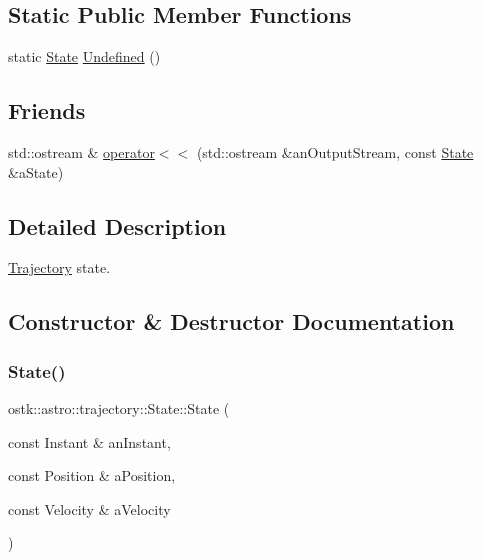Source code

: \subsection*{Static Public Member Functions}
\begin{DoxyCompactItemize}
\item 
static \hyperlink{classostk_1_1astro_1_1trajectory_1_1_state}{State} \hyperlink{classostk_1_1astro_1_1trajectory_1_1_state_ab6ed6a252eeac1d24cf3b5c65ec0c6b6}{Undefined} ()
\end{DoxyCompactItemize}
\subsection*{Friends}
\begin{DoxyCompactItemize}
\item 
std\+::ostream \& \hyperlink{classostk_1_1astro_1_1trajectory_1_1_state_abba03f039f2534d691a1dc28426e8b89}{operator$<$$<$} (std\+::ostream \&an\+Output\+Stream, const \hyperlink{classostk_1_1astro_1_1trajectory_1_1_state}{State} \&a\+State)
\end{DoxyCompactItemize}


\subsection{Detailed Description}
\hyperlink{classostk_1_1astro_1_1_trajectory}{Trajectory} state. 

\subsection{Constructor \& Destructor Documentation}
\mbox{\label{classostk_1_1astro_1_1trajectory_1_1_state_a8628aceae903c9492f0fb269888434b0}} 
\subsubsection{\texorpdfstring{State()}{State()}}
{\footnotesize\ttfamily ostk\+::astro\+::trajectory\+::\+State\+::\+State (\begin{DoxyParamCaption}\item[{const Instant \&}]{an\+Instant,  }\item[{const Position \&}]{a\+Position,  }\item[{const Velocity \&}]{a\+Velocity }\end{DoxyParamCaption})}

*Instructions for the task*: Transcribe the whole listing exactly as it stands, apart from the pictures.

*Finished task*:
Source code

: \subsection*{Static Public Member Functions}
\begin{DoxyCompactItemize}
\item 
static \hyperlink{classostk_1_1astro_1_1trajectory_1_1_state}{State} \hyperlink{classostk_1_1astro_1_1trajectory_1_1_state_ab6ed6a252eeac1d24cf3b5c65ec0c6b6}{Undefined} ()
\end{DoxyCompactItemize}
\subsection*{Friends}
\begin{DoxyCompactItemize}
\item 
std\+::ostream \& \hyperlink{classostk_1_1astro_1_1trajectory_1_1_state_abba03f039f2534d691a1dc28426e8b89}{operator$<$$<$} (std\+::ostream \&an\+Output\+Stream, const \hyperlink{classostk_1_1astro_1_1trajectory_1_1_state}{State} \&a\+State)
\end{DoxyCompactItemize}


\subsection{Detailed Description}
\hyperlink{classostk_1_1astro_1_1_trajectory}{Trajectory} state. 

\subsection{Constructor \& Destructor Documentation}
\mbox{\label{classostk_1_1astro_1_1trajectory_1_1_state_a8628aceae903c9492f0fb269888434b0}} 
\subsubsection{\texorpdfstring{State()}{State()}}
{\footnotesize\ttfamily ostk\+::astro\+::trajectory\+::\+State\+::\+State (\begin{DoxyParamCaption}\item[{const Instant \&}]{an\+Instant,  }\item[{const Position \&}]{a\+Position,  }\item[{const Velocity \&}]{a\+Velocity }\end{DoxyParamCaption})}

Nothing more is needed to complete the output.